Formel 3

Formel 3 Sotschi, R1: Armstrong siegt, Shwartzman holt Titel

Robert Shwartzman holt beim Samstags-Rennen der Formel 3 in Sotschi Platz zwei hinter Marcus Armstrong, aber das reicht dem Ferrari-Junior zum Titelgewinn.
von Markus Steinrisser

Motorsport-Magazin.com - Marcus Armstrong feiert nach einem knappen Duell mit Teamkollege Robert Shwartzman in Sotschi den Sieg im Samstagsrennen der Formel 3. Shwartzman hat aber genauso Grund zu feiern: Platz zwei reicht dem Russen beim Heimrennen zum vorzeitigen Gewinn des Titels. Jehan Daruvala fehlt die Renn-Pace, um seine Titelchancen am Leben zu halten.

Formel 2: So lief das Rennen

Wetter: Die Regenwahrscheinlicheit wurde mit 80 Prozent angegeben. Pünktlich zur Aufwärmrunde begann leichter Nieselregen, der aber über die ersten Runden hinweg nicht stärker wurde. Daher blieben alle Fahrer zum Start auf Trockenreifen, und auch die Strecke blieb trocken. Die schwarzen Wolken blieben im Hintergrund, nur auf Teilen der Strecke regnete es für die ersten Runden, bevor dann die Sonne herauskam.

Start: Polesetter Robert Shwartzman startete konservativ in das Rennen, während Marcus Armstrong von Reihe zwei aus hervorschoss und vor Kurve zwei schließlich die Führung übernahm. Shwartzman reihte sich dahinter ein und wehrte Attacken von Niko Kari ab.

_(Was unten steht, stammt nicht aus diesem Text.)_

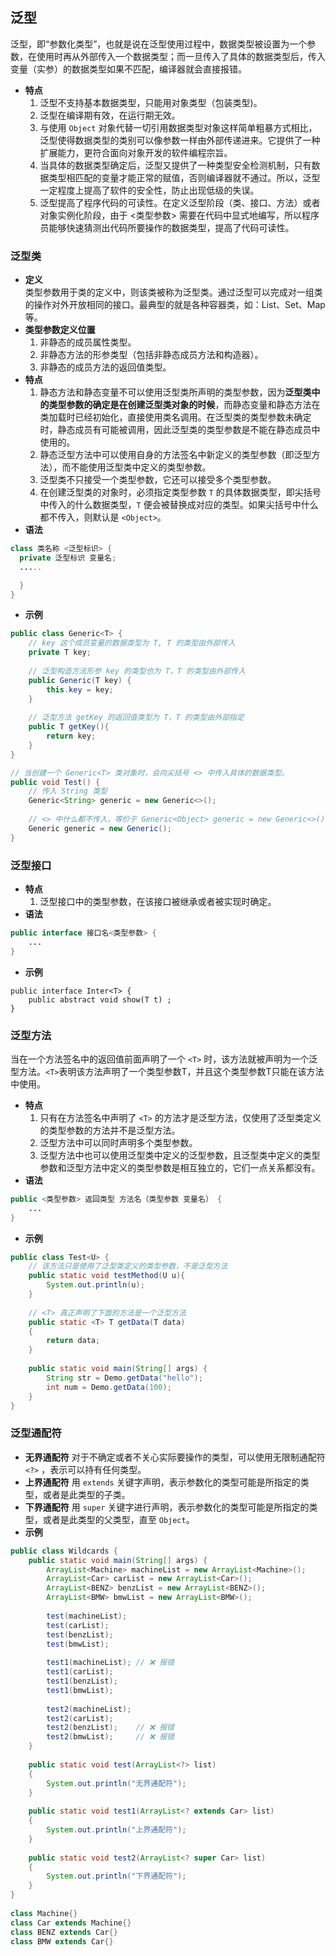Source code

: ## 泛型
泛型，即“参数化类型”，也就是说在泛型使用过程中，数据类型被设置为一个参数，在使用时再从外部传入一个数据类型；而一旦传入了具体的数据类型后，传入变量（实参）的数据类型如果不匹配，编译器就会直接报错。
- **特点**  
	1. 泛型不支持基本数据类型，只能用对象类型（包装类型)。
	2. 泛型在编译期有效，在运行期无效。
	3. 与使用 `Object` 对象代替一切引用数据类型对象这样简单粗暴方式相比，泛型使得数据类型的类别可以像参数一样由外部传递进来。它提供了一种扩展能力，更符合面向对象开发的软件编程宗旨。
	4. 当具体的数据类型确定后，泛型又提供了一种类型安全检测机制，只有数据类型相匹配的变量才能正常的赋值，否则编译器就不通过。所以，泛型一定程度上提高了软件的安全性，防止出现低级的失误。
	5. 泛型提高了程序代码的可读性。在定义泛型阶段（类、接口、方法）或者对象实例化阶段，由于 <类型参数> 需要在代码中显式地编写，所以程序员能够快速猜测出代码所要操作的数据类型，提高了代码可读性。
### 泛型类
- **定义**  
	类型参数用于类的定义中，则该类被称为泛型类。通过泛型可以完成对一组类的操作对外开放相同的接口。最典型的就是各种容器类，如：List、Set、Map等。
- **类型参数定义位置**  
	1. 非静态的成员属性类型。
	2. 非静态方法的形参类型（包括非静态成员方法和构造器）。
	3. 非静态的成员方法的返回值类型。
- **特点** 
	1. 静态方法和静态变量不可以使用泛型类所声明的类型参数，因为**泛型类中的类型参数的确定是在创建泛型类对象的时候**，而静态变量和静态方法在类加载时已经初始化，直接使用类名调用。在泛型类的类型参数未确定时，静态成员有可能被调用，因此泛型类的类型参数是不能在静态成员中使用的。
	2. 静态泛型方法中可以使用自身的方法签名中新定义的类型参数（即泛型方法），而不能使用泛型类中定义的类型参数。
	3. 泛型类不只接受一个类型参数，它还可以接受多个类型参数。
	4. 在创建泛型类的对象时，必须指定类型参数 `T` 的具体数据类型，即尖括号中传入的什么数据类型，`T` 便会被替换成对应的类型。如果尖括号中什么都不传入，则默认是 `<Object>`。
- **语法**  
```java
class 类名称 <泛型标识> {
  private 泛型标识 变量名; 
  .....

  }
}
```
- **示例**  
```java
public class Generic<T> { 
    // key 这个成员变量的数据类型为 T, T 的类型由外部传入  
    private T key;
    
	// 泛型构造方法形参 key 的类型也为 T，T 的类型由外部传入
    public Generic(T key) { 
        this.key = key;
    }
    
	// 泛型方法 getKey 的返回值类型为 T，T 的类型由外部指定
    public T getKey(){ 
        return key;
    }
}

// 当创建一个 Generic<T> 类对象时，会向尖括号 <> 中传入具体的数据类型。
public void Test() {
	// 传入 String 类型
	Generic<String> generic = new Generic<>();
	
	// <> 中什么都不传入，等价于 Generic<Object> generic = new Generic<>();
	Generic generic = new Generic();
}
```
### 泛型接口
- **特点**  
	1. 泛型接口中的类型参数，在该接口被继承或者被实现时确定。
- **语法**
```java
public interface 接口名<类型参数> {
    ...
}
```
- **示例**
```
public interface Inter<T> {
    public abstract void show(T t) ;
}
```
### 泛型方法
当在一个方法签名中的返回值前面声明了一个 `<T>` 时，该方法就被声明为一个泛型方法。`<T>`表明该方法声明了一个类型参数T，并且这个类型参数T只能在该方法中使用。
- **特点**  
	1. 只有在方法签名中声明了 `<T>` 的方法才是泛型方法，仅使用了泛型类定义的类型参数的方法并不是泛型方法。
	2. 泛型方法中可以同时声明多个类型参数。
	3. 泛型方法中也可以使用泛型类中定义的泛型参数，且泛型类中定义的类型参数和泛型方法中定义的类型参数是相互独立的，它们一点关系都没有。
- **语法**
```java
public <类型参数> 返回类型 方法名（类型参数 变量名） {
    ...
}
```
- **示例**
```java
public class Test<U> {
	// 该方法只是使用了泛型类定义的类型参数，不是泛型方法
	public static void testMethod(U u){
		System.out.println(u);
	}
	
	// <T> 真正声明了下面的方法是一个泛型方法
    public static <T> T getData(T data)  
    {  
        return data;  
    }  
    
    public static void main(String[] args) {  
        String str = Demo.getData("hello");  
        int num = Demo.getData(100);  
    }  
}
```
### 泛型通配符
- **无界通配符**
	对于不确定或者不关心实际要操作的类型，可以使用无限制通配符 `<?>` ，表示可以持有任何类型。
- **上界通配符**
	用 `extends` 关键字声明，表示参数化的类型可能是所指定的类型，或者是此类型的子类。
- **下界通配符**
	用 `super` 关键字进行声明，表示参数化的类型可能是所指定的类型，或者是此类型的父类型，直至 `Object`。
- **示例**
```java
public class Wildcards {  
    public static void main(String[] args) {  
        ArrayList<Machine> machineList = new ArrayList<Machine>();  
        ArrayList<Car> carList = new ArrayList<Car>();  
        ArrayList<BENZ> benzList = new ArrayList<BENZ>();  
        ArrayList<BMW> bmwList = new ArrayList<BMW>();  
  
        test(machineList);  
        test(carList);  
        test(benzList);  
        test(bmwList);  
  
        test1(machineList); // ❌ 报错  
        test1(carList);  
        test1(benzList);  
        test1(bmwList);  
  
        test2(machineList);  
        test2(carList);  
        test2(benzList);    // ❌ 报错  
        test2(bmwList);     // ❌ 报错  
    }  
  
    public static void test(ArrayList<?> list)  
    {  
        System.out.println("无界通配符");  
    }  
  
    public static void test1(ArrayList<? extends Car> list)  
    {  
        System.out.println("上界通配符");  
    }  
  
    public static void test2(ArrayList<? super Car> list)  
    {  
        System.out.println("下界通配符");  
    }  
}  
  
class Machine{}  
class Car extends Machine{}  
class BENZ extends Car{}  
class BMW extends Car{}
```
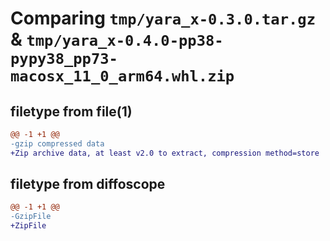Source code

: # Comparing `tmp/yara_x-0.3.0.tar.gz` & `tmp/yara_x-0.4.0-pp38-pypy38_pp73-macosx_11_0_arm64.whl.zip`

## filetype from file(1)

```diff
@@ -1 +1 @@
-gzip compressed data
+Zip archive data, at least v2.0 to extract, compression method=store
```

## filetype from diffoscope

```diff
@@ -1 +1 @@
-GzipFile
+ZipFile
```


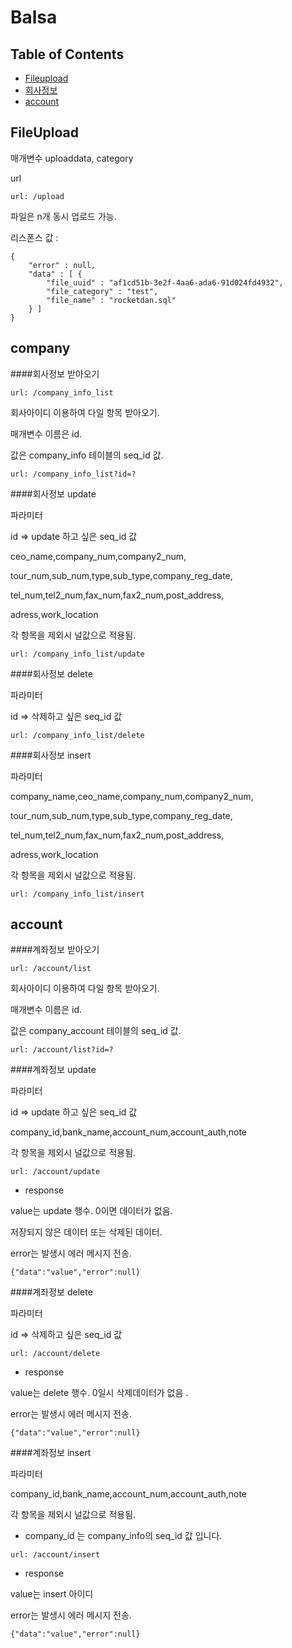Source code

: 

# Balsa

## Table of Contents
- [Fileupload](#Fileupload)
- [회사정보](#company)
- [account](#account)

## FileUpload
매개변수 uploaddata, category

url
```
url: /upload
```

파일은 n개 동시 업로드 가능.

리스폰스 값 :
```
{
	"error" : null,
	"data" : [ {
		"file_uuid" : "af1cd51b-3e2f-4aa6-ada6-91d024fd4932",
		"file_category" : "test",
		"file_name" : "rocketdan.sql"
	} ]
}
```

## company
####회사정보 받아오기
```
url: /company_info_list
```
회사아이디 이용하여 다일 항목 받아오기.

매개변수 이름은 id.

값은 company_info 테이블의 seq_id 값.
```
url: /company_info_list?id=?
```

####회사정보 update

파라미터 

id => update 하고 싶은 seq_id 값 


ceo_name,company_num,company2_num,

tour_num,sub_num,type,sub_type,company_reg_date,

tel_num,tel2_num,fax_num,fax2_num,post_address,

adress,work_location

각 항목을 제외시 널값으로 적용됨.


```
url: /company_info_list/update
```

####회사정보 delete

파라미터

id => 삭제하고 싶은 seq_id 값 

```
url: /company_info_list/delete
```

####회사정보 insert

파라미터 

company_name,ceo_name,company_num,company2_num,

tour_num,sub_num,type,sub_type,company_reg_date,

tel_num,tel2_num,fax_num,fax2_num,post_address,

adress,work_location

각 항목을 제외시 널값으로 적용됨.

```
url: /company_info_list/insert
```

## account
####계좌정보 받아오기
```
url: /account/list
```
회사아이디 이용하여 다일 항목 받아오기.

매개변수 이름은 id.

값은 company_account 테이블의 seq_id 값.
```
url: /account/list?id=?
```

####계좌정보 update

파라미터 

id => update 하고 싶은 seq_id 값 


company_id,bank_name,account_num,account_auth,note

각 항목을 제외시 널값으로 적용됨.


```
url: /account/update
```

- response

value는 update 행수. 0이면 데이터가 없음.

저장되지 않은 데이터 또는 삭제된 데이터.

error는 발생시 에러 메시지 전송. 
```
{"data":"value","error":null}
```

####계좌정보 delete

파라미터

id => 삭제하고 싶은 seq_id 값 

```
url: /account/delete
```

- response

value는 delete 행수. 0일시 삭제데이터가 없음 .

error는 발생시 에러 메시지 전송. 
```
{"data":"value","error":null}
```

####계좌정보 insert

파라미터 

company_id,bank_name,account_num,account_auth,note

각 항목을 제외시 널값으로 적용됨.
- company_id 는 company_info의 seq_id 값 입니다.

```
url: /account/insert
```

- response

value는 insert 아이디

error는 발생시 에러 메시지 전송. 
```
{"data":"value","error":null}
```
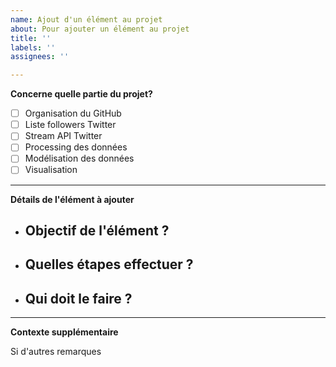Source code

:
 ```yaml
---
name: Ajout d'un élément au projet
about: Pour ajouter un élément au projet
title: ''
labels: ''
assignees: ''

---
```


**Concerne quelle partie du projet?**

- [ ] Organisation du GitHub
- [ ] Liste followers Twitter
- [ ] Stream API Twitter
- [ ] Processing des données
- [ ] Modélisation des données
- [ ] Visualisation

---

**Détails de l'élément à ajouter**

- Objectif de l'élément ?
  -
- Quelles étapes effectuer ?
  -
- Qui doit le faire ?
  -

---

**Contexte supplémentaire**

Si d'autres remarques

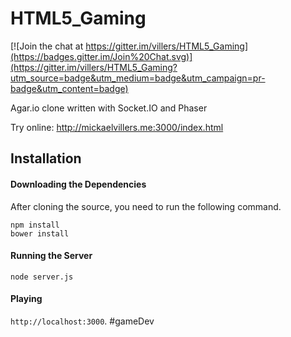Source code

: # HTML5_Gaming
[![Join the chat at https://gitter.im/villers/HTML5_Gaming](https://badges.gitter.im/Join%20Chat.svg)](https://gitter.im/villers/HTML5_Gaming?utm_source=badge&utm_medium=badge&utm_campaign=pr-badge&utm_content=badge)

Agar.io clone written with Socket.IO and Phaser

Try online: http://mickaelvillers.me:3000/index.html

## Installation
#### Downloading the Dependencies
After cloning the source, you need to run the following command.

```
npm install
bower install
```

#### Running the Server
```
node server.js
```

#### Playing
`http://localhost:3000`.
#gameDev
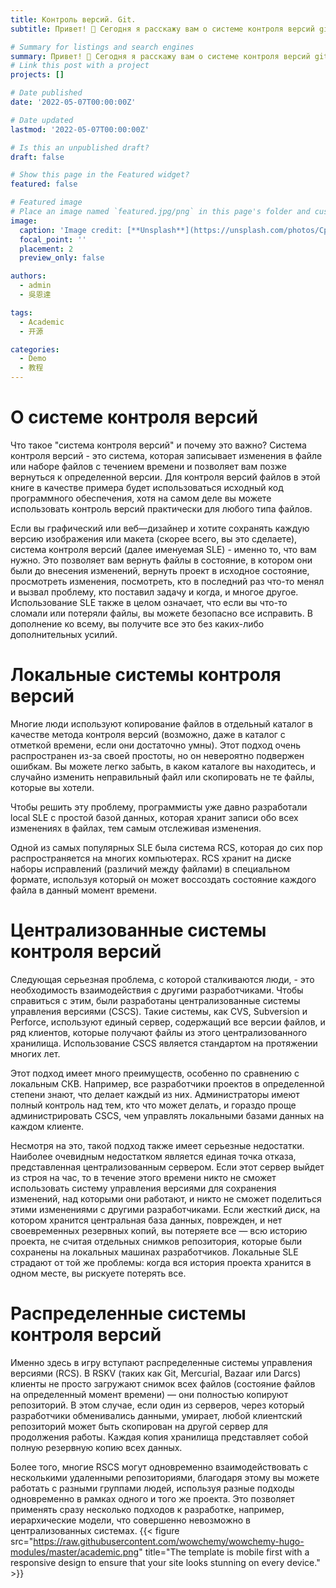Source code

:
 ```yaml
---
title: Контроль версий. Git.
subtitle: Привет! 👋 Сегодня я расскажу вам о системе контроля версий git. Давайте начнем!

# Summary for listings and search engines
summary: Привет! 👋 Сегодня я расскажу вам о системе контроля версий git. Давайте начнем!
# Link this post with a project
projects: []

# Date published
date: '2022-05-07T00:00:00Z'

# Date updated
lastmod: '2022-05-07T00:00:00Z'

# Is this an unpublished draft?
draft: false

# Show this page in the Featured widget?
featured: false

# Featured image
# Place an image named `featured.jpg/png` in this page's folder and customize its options here.
image:
  caption: 'Image credit: [**Unsplash**](https://unsplash.com/photos/CpkOjOcXdUY)'
  focal_point: ''
  placement: 2
  preview_only: false

authors:
  - admin
  - 吳恩達

tags:
  - Academic
  - 开源

categories:
  - Demo
  - 教程
---
```


# О системе контроля версий

Что такое "система контроля версий" и почему это важно? Система контроля версий - это система, которая записывает изменения в файле или наборе файлов с течением времени и позволяет вам позже вернуться к определенной версии. Для контроля версий файлов в этой книге в качестве примера будет использоваться исходный код программного обеспечения, хотя на самом деле вы можете использовать контроль версий практически для любого типа файлов.

Если вы графический или веб—дизайнер и хотите сохранять каждую версию изображения или макета (скорее всего, вы это сделаете), система контроля версий (далее именуемая SLE) - именно то, что вам нужно. Это позволяет вам вернуть файлы в состояние, в котором они были до внесения изменений, вернуть проект в исходное состояние, просмотреть изменения, посмотреть, кто в последний раз что-то менял и вызвал проблему, кто поставил задачу и когда, и многое другое. Использование SLE также в целом означает, что если вы что-то сломали или потеряли файлы, вы можете безопасно все исправить. В дополнение ко всему, вы получите все это без каких-либо дополнительных усилий.

# Локальные системы контроля версий
Многие люди используют копирование файлов в отдельный каталог в качестве метода контроля версий (возможно, даже в каталог с отметкой времени, если они достаточно умны). Этот подход очень распространен из-за своей простоты, но он невероятно подвержен ошибкам. Вы можете легко забыть, в каком каталоге вы находитесь, и случайно изменить неправильный файл или скопировать не те файлы, которые вы хотели.

Чтобы решить эту проблему, программисты уже давно разработали local SLE с простой базой данных, которая хранит записи обо всех изменениях в файлах, тем самым отслеживая изменения.

Одной из самых популярных SLE была система RCS, которая до сих пор распространяется на многих компьютерах. RCS хранит на диске наборы исправлений (различий между файлами) в специальном формате, используя который он может воссоздать состояние каждого файла в данный момент времени.

# Централизованные системы контроля версий
Следующая серьезная проблема, с которой сталкиваются люди, - это необходимость взаимодействия с другими разработчиками. Чтобы справиться с этим, были разработаны централизованные системы управления версиями (CSCS). Такие системы, как CVS, Subversion и Perforce, используют единый сервер, содержащий все версии файлов, и ряд клиентов, которые получают файлы из этого централизованного хранилища. Использование CSCS является стандартом на протяжении многих лет.

Этот подход имеет много преимуществ, особенно по сравнению с локальным СКВ. Например, все разработчики проектов в определенной степени знают, что делает каждый из них. Администраторы имеют полный контроль над тем, кто что может делать, и гораздо проще администрировать CSCS, чем управлять локальными базами данных на каждом клиенте.

Несмотря на это, такой подход также имеет серьезные недостатки. Наиболее очевидным недостатком является единая точка отказа, представленная централизованным сервером. Если этот сервер выйдет из строя на час, то в течение этого времени никто не сможет использовать систему управления версиями для сохранения изменений, над которыми они работают, и никто не сможет поделиться этими изменениями с другими разработчиками. Если жесткий диск, на котором хранится центральная база данных, поврежден, и нет своевременных резервных копий, вы потеряете все — всю историю проекта, не считая отдельных снимков репозитория, которые были сохранены на локальных машинах разработчиков. Локальные SLE страдают от той же проблемы: когда вся история проекта хранится в одном месте, вы рискуете потерять все.

# Распределенные системы контроля версий
Именно здесь в игру вступают распределенные системы управления версиями (RCS). В RSKV (таких как Git, Mercurial, Bazaar или Darcs) клиенты не просто загружают снимок всех файлов (состояние файлов на определенный момент времени) — они полностью копируют репозиторий. В этом случае, если один из серверов, через который разработчики обменивались данными, умирает, любой клиентский репозиторий может быть скопирован на другой сервер для продолжения работы. Каждая копия хранилища представляет собой полную резервную копию всех данных.

Более того, многие RSCS могут одновременно взаимодействовать с несколькими удаленными репозиториями, благодаря этому вы можете работать с разными группами людей, используя разные подходы одновременно в рамках одного и того же проекта. Это позволяет применять сразу несколько подходов к разработке, например, иерархические модели, что совершенно невозможно в централизованных системах.
{{< figure src="https://raw.githubusercontent.com/wowchemy/wowchemy-hugo-modules/master/academic.png" title="The template is mobile first with a responsive design to ensure that your site looks stunning on every device." >}}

Jehan Daruvala erwischte einen schlechten Start und fiel kurzfristig auf Platz sechs zurück, Christian Lundgaard und Leo Pulcini gingen auch vorbei. Am Ende der ersten Runde überholten Pulcini und Daruvala aber wieder Lundgaard, damit die Reihenfolge: Armstrong, Shwartzman, Kari, Pulcini, Daruvala, Lundgaard.

Zwischenfälle: Gleich zu Beginn der zweiten Runde drehte sich Bent Viscaal in Kurve 5 auf dem rutschigen Kerb und löste ein Virtual Safety Car aus. Kurz nachdem das Rennen neu gestartet wurden, rutschte Debütant Leong Hon Chio in die Absperrung und löste ein Safety Car aus.

Kurz vor dem erneuten Restart fuhr Juri Vips dann bei der Vorbereitung Lundgaard ins Heck und drehte ihn um. Lundgaard fiel zurück auf Platz 18, Vips bekam dafür eine 10-Sekunden-Strafe.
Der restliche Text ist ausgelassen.